Assignment —
Search the material for the word "Wait" and copy every line in which it occurs.

(Recorded information)

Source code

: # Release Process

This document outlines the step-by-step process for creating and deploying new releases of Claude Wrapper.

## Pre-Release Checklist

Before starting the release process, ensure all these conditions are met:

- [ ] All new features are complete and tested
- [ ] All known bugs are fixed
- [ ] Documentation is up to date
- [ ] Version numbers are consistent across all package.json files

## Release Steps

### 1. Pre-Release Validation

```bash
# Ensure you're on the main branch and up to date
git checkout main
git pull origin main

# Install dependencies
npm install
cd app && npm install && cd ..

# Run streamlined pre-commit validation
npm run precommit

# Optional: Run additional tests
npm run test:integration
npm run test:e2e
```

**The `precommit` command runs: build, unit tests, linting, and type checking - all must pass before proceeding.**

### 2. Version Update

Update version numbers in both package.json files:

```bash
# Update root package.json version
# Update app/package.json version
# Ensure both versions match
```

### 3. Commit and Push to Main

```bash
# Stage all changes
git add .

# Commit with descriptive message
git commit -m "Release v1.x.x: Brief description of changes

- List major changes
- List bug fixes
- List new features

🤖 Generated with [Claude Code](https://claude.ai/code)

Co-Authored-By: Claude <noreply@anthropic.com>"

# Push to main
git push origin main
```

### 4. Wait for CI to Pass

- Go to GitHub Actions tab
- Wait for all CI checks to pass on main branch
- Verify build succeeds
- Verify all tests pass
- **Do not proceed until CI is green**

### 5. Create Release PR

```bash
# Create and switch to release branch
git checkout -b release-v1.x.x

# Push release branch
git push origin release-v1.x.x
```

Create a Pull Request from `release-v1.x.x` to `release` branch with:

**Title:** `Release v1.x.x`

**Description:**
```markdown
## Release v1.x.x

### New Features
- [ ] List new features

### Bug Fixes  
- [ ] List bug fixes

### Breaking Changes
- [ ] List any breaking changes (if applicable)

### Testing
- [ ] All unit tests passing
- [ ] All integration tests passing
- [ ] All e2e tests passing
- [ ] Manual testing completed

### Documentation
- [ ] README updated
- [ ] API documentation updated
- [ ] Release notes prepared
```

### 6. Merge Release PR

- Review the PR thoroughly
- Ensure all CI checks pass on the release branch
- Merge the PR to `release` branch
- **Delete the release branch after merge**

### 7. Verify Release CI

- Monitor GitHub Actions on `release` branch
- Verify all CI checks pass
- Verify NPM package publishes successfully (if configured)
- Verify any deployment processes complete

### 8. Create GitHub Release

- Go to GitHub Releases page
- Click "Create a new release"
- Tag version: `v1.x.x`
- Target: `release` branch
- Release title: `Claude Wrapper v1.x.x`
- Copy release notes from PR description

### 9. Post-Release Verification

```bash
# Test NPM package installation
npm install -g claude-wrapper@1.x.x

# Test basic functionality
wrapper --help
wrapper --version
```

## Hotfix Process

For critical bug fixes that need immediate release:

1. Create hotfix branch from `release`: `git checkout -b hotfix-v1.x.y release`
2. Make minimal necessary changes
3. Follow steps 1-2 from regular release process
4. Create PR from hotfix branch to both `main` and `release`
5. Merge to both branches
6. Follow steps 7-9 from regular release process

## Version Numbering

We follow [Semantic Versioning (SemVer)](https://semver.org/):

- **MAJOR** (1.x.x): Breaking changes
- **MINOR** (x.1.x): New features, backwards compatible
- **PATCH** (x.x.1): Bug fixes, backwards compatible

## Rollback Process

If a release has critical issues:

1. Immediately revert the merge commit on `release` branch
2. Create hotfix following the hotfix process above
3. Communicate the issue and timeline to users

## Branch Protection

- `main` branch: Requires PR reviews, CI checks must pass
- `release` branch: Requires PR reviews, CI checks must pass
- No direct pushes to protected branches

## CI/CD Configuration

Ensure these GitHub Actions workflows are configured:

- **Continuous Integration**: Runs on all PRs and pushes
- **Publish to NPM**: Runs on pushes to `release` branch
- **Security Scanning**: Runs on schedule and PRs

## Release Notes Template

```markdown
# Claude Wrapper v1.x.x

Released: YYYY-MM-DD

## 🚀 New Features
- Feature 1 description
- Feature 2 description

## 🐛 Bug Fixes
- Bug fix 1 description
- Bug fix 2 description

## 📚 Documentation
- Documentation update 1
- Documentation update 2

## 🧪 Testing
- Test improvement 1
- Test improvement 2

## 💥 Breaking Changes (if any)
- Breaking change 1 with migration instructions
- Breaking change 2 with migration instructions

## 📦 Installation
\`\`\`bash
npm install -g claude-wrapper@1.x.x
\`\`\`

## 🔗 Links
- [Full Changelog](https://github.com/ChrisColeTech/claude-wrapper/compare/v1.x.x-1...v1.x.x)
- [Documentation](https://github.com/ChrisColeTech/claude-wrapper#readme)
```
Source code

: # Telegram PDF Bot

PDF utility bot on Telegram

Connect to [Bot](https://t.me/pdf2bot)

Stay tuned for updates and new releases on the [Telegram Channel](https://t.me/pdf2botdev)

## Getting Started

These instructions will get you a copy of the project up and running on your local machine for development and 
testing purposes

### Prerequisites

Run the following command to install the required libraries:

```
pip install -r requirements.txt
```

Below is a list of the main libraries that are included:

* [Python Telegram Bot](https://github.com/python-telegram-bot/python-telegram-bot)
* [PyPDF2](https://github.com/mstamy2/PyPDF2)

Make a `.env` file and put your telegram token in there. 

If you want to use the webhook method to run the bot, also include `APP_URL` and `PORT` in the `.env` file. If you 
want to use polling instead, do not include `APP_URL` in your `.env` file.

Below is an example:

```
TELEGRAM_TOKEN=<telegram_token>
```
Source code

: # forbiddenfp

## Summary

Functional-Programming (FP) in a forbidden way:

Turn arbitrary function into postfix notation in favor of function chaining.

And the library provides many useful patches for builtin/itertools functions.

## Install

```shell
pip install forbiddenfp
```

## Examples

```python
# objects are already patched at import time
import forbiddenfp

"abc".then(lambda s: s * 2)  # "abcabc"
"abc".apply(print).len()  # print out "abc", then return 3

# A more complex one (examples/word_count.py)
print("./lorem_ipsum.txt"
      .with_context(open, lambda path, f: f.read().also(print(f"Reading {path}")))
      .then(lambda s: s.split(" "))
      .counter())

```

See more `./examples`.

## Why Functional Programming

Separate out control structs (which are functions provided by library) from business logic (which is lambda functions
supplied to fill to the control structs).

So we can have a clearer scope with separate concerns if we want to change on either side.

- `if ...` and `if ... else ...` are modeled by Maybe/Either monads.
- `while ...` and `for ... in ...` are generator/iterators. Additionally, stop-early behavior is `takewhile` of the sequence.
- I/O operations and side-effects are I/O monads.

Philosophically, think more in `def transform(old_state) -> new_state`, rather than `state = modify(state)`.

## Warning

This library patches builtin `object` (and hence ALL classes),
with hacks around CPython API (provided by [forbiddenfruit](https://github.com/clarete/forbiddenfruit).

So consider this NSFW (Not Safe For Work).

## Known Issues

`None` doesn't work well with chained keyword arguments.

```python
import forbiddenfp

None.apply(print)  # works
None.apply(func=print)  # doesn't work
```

(End Recorded information)

Solution for this exercise —
### 4. Wait for CI to Pass
- Wait for all CI checks to pass on main branch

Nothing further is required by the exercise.